Hi,
We are currently running an evaluation against the Confluent Community Platform and have run in to a snag when trying to run a pull query against a partitioned materialised table, it is failing to return results. However even this seems inconsistent though, as it will return if you have a paritioned materialised table that is using a single partitioned stream to provide the data. Here should be some steps that will allow the issue to be replicated;
kafka-topics --create --topic source-topic-1 --bootstrap-server localhost:9092 --config cleanup.policy=compact --config segment.ms=86400000 --partitions 1 --replication-factor 3
kafka-topics --create --topic source-topic-6 --bootstrap-server localhost:9092 --config cleanup.policy=compact --config segment.ms=86400000 --partitions 6 --replication-factor 3
curl -X POST -H "Content-Type: application/vnd.schemaregistry.v1+json" --data '{"schema": "{\"type\":\"record\",\"name\":\"sourceConfig\",\"namespace\":\"example\",\"fields\":[{\"name\":\"value\",\"type\":\"string\"}]}"}' http://localhost:8081/subjects/source-topic-1-value/versions
curl -X POST -H "Content-Type: application/vnd.schemaregistry.v1+json" --data '{"schema": "{\"type\":\"record\",\"name\":\"sourceConfig\",\"namespace\":\"example\",\"fields\":[{\"name\":\"value\",\"type\":\"string\"}]}"}' http://localhost:8081/subjects/source-topic-6-value/versions
CREATE STREAM `source_topic_1_stream`(
> `key` string KEY,
> `value` string
>) WITH (
> kafka_topic='source-topic-1',
> value_format='avro'
>);
CREATE STREAM `source_topic_6_stream`(
> `key` string KEY,
> `value` string
>) WITH (
> kafka_topic='source-topic-6',
> value_format='avro'
>);
CREATE TABLE `source_pull_topic_1_from_1` WITH (KAFKA_TOPIC='source-pull-topic-1', PARTITIONS=1, REPLICAS=3, VALUE_FORMAT='avro') AS SELECT `key`, LATEST_BY_OFFSET(`value`) `value` FROM `source_topic_1_stream` GROUP BY `key` EMIT CHANGES;
CREATE TABLE `source_pull_topic_6_from_1` WITH (KAFKA_TOPIC='source-pull-topic-1', PARTITIONS=6, REPLICAS=3, VALUE_FORMAT='avro') AS SELECT `key`, LATEST_BY_OFFSET(`value`) `value` FROM `source_topic_1_stream` GROUP BY `key` EMIT CHANGES;
CREATE TABLE `source_pull_topic_1_from_6` WITH (KAFKA_TOPIC='source-pull-topic-6', PARTITIONS=1, REPLICAS=3, VALUE_FORMAT='avro') AS SELECT `key`, LATEST_BY_OFFSET(`value`) `value` FROM `source_topic_6_stream` GROUP BY `key` EMIT CHANGES;
CREATE TABLE `source_pull_topic_6_from_6` WITH (KAFKA_TOPIC='source-pull-topic-6', PARTITIONS=6, REPLICAS=3, VALUE_FORMAT='avro') AS SELECT `key`, LATEST_BY_OFFSET(`value`) `value` FROM `source_topic_6_stream` GROUP BY `key` EMIT CHANGES;
As best as I can tell there is no CLI producer to insert in to an AVRO topic, however I suspect that this can just be done in KSQL we have a python script where we are doing it, which I am not in a position to share. However I would recommend inserting at least 6 records in to each source topic.
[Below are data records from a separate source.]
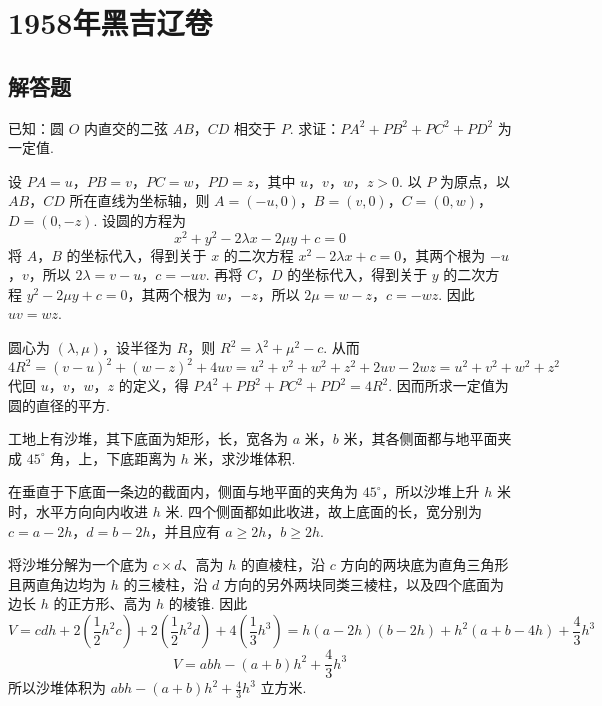 \chapter{1958年黑吉辽卷}

\section{解答题}

\begin{problem}
已知：圆 \(O\) 内直交的二弦 \(AB\)，\(CD\) 相交于 \(P\). 求证：\(PA^2+PB^2+PC^2+PD^2\) 为一定值.

\end{problem}

\begin{solution}
设 \(PA=u\)，\(PB=v\)，\(PC=w\)，\(PD=z\)，其中 \(u\)，\(v\)，\(w\)，\(z>0\). 以 \(P\) 为原点，以 \(AB\)，\(CD\) 所在直线为坐标轴，则
\(A=\left(-u,0\right)\)，\(B=\left(v,0\right)\)，\(C=\left(0,w\right)\)，\(D=\left(0,-z\right)\). 设圆的方程为
\[
x^2+y^2-2\lambda x-2\mu y+c=0
\]
将 \(A\)，\(B\) 的坐标代入，得到关于 \(x\) 的二次方程
\(x^2-2\lambda x+c=0\)，其两个根为 \(-u\)，\(v\)，所以
\(2\lambda=v-u\)，\(c=-uv\). 再将 \(C\)，\(D\) 的坐标代入，得到关于 \(y\) 的二次方程
\(y^2-2\mu y+c=0\)，其两个根为 \(w\)，\(-z\)，所以 \(2\mu=w-z\)，\(c=-wz\). 因此 \(uv=wz\).

圆心为 \(\left(\lambda,\mu\right)\)，设半径为 \(R\)，则 \(R^2=\lambda^2+\mu^2-c\). 从而
\[
4R^2=\left(v-u\right)^2+\left(w-z\right)^2+4uv=u^2+v^2+w^2+z^2+2uv-2wz=u^2+v^2+w^2+z^2
\]
代回 \(u\)，\(v\)，\(w\)，\(z\) 的定义，得
\(PA^2+PB^2+PC^2+PD^2=4R^2\). 因而所求一定值为圆的直径的平方.
\end{solution}

\begin{problem}
工地上有沙堆，其下底面为矩形，长，宽各为 \(a\text{ 米}\)，\(b\text{ 米}\)，其各侧面都与地平面夹成 \(45^\circ\) 角，上，下底距离为 \(h\text{ 米}\)，求沙堆体积.

\end{problem}

\begin{solution}
在垂直于下底面一条边的截面内，侧面与地平面的夹角为 \(45^\circ\)，所以沙堆上升 \(h\text{ 米}\) 时，水平方向向内收进 \(h\text{ 米}\). 四个侧面都如此收进，故上底面的长，宽分别为
\(c=a-2h\)，\(d=b-2h\)，并且应有 \(a\ge2h\)，\(b\ge2h\).

将沙堆分解为一个底为 \(c\times d\)、高为 \(h\) 的直棱柱，沿 \(c\) 方向的两块底为直角三角形且两直角边均为 \(h\) 的三棱柱，沿 \(d\) 方向的另外两块同类三棱柱，以及四个底面为边长 \(h\) 的正方形、高为 \(h\) 的棱锥. 因此
\[
V=cdh+2\left(\frac12h^2c\right)+2\left(\frac12h^2d\right)+4\left(\frac13h^3\right)=h\left(a-2h\right)\left(b-2h\right)+h^2\left(a+b-4h\right)+\frac43h^3
\]
\[
V=abh-(a+b)h^2+\frac43h^3
\]
所以沙堆体积为 \(abh-(a+b)h^2+\frac43h^3\text{ 立方米}\).
\end{solution}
When selecting a push query from any of the materialised tables, all data is returned as expected. When select a pull query however, either in KSQL or over the KSQL API, selecting the data from either of the materialised tables that user source-topic-1 as the object they are materialising from, again everything works as expected. However when attempting to do a pull query against the materialised tables that have been built on top of source-topic-6 this is where the pull query stops working.
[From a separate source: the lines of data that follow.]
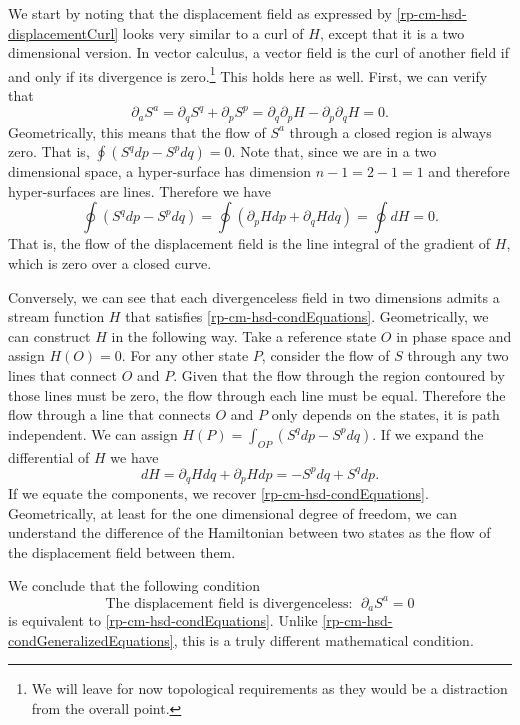We start by noting that the displacement field as expressed by \ref{rp-cm-hsd-displacementCurl} looks very similar to a curl of $H$, except that it is a two dimensional version. In vector calculus, a vector field is the curl of another field if and only if its divergence is zero.\footnote{We will leave for now topological requirements as they would be a distraction from the overall point.} This holds here as well. First, we can verify that
\begin{equation}
	\partial_a S^a = \partial_q S^q + \partial_p S^p = \partial_q \partial_p H - \partial_p \partial_q H = 0.
\end{equation}
Geometrically, this means that the flow of $S^a$ through a closed region is always zero. That is, $\oint \left( S^q dp - S^p dq \right) = 0$. Note that, since we are in a two dimensional space, a hyper-surface has dimension $n-1 = 2-1 = 1$ and therefore hyper-surfaces are lines. Therefore we have 
\begin{equation}
	\oint \left( S^q dp - S^p dq \right) = \oint \left( \partial_p H dp + \partial_q H dq \right) = \oint dH = 0.
\end{equation}
That is, the flow of the displacement field is the line integral of the gradient of $H$, which is zero over a closed curve.

Conversely, we can see that each divergenceless field in two dimensions admits a stream function $H$ that satisfies \ref{rp-cm-hsd-condEquations}. Geometrically, we can construct $H$ in the following way. Take a reference state $O$ in phase space and assign $H(O) = 0$. For any other state $P$, consider the flow of $S$ through any two lines that connect $O$ and $P$. Given that the flow through the region contoured by those lines must be zero, the flow through each line must be equal. Therefore the flow through a line that connects $O$ and $P$ only depends on the states, it is path independent. We can assign $H(P) = \int_{OP} \left( S^q dp - S^p dq \right)$. If we expand the differential of $H$ we have
\begin{equation}
	dH = \partial_q H dq + \partial_p H dp = - S^p dq + S^q dp.
\end{equation}
If we equate the components, we recover \ref{rp-cm-hsd-condEquations}. Geometrically, at least for the one dimensional degree of freedom, we can understand the difference of the Hamiltonian between two states as the flow of the displacement field between them.

We conclude that the following condition
\begin{equation}\label{rp-cm-hsd-condDivergenceDisplacement}
	\tag{HM-2}
	\text{The displacement field is divergenceless: } \; \partial_a S^a = 0
\end{equation}
is equivalent to \ref{rp-cm-hsd-condEquations}. Unlike \ref{rp-cm-hsd-condGeneralizedEquations}, this is a truly different mathematical condition.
If you try and select a key that is stored on a partition that is not on the same node as KSQL, you just get an empty response, where it is failing to find the record. If you query for a key that is on the same node as KSQL, you get the following message in KSQL;
ERROR Exhausted standby hosts to try. (io.confluent.ksql.cli.console.Console:345)
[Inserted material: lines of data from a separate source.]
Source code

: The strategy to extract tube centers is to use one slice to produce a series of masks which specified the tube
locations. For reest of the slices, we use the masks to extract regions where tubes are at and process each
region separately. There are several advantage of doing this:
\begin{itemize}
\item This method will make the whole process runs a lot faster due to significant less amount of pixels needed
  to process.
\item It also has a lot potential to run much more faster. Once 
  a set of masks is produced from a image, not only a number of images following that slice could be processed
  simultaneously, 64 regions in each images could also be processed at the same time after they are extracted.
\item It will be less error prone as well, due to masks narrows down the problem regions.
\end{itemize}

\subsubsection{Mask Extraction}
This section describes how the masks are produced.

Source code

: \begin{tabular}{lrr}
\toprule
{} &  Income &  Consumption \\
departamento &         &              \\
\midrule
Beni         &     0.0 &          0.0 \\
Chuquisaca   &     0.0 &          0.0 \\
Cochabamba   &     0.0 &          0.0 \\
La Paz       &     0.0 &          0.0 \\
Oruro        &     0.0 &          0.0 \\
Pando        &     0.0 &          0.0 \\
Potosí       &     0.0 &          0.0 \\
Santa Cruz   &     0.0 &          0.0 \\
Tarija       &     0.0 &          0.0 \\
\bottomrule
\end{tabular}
Exhausted standby hosts to try.
Query terminated
Which maybe missleading as the following exception is recorded in the KSQL log which will follow in the comments as I have exceeded the char count.
We are running a three node cluster, the current (7.0.0) version of the confluent community platform. The VM’s that are running the cluster have been hardened so we have set various ENV variables to repoint the /tmp directories for the likes of snappy etc.
Any pointers as to what could be causing the problem would be really helpfull in moving us forwards, unless we have hit an actual bug with the platform? If anything is unclear please let me know and I will try and clarify.
Thanks in advance,
Leander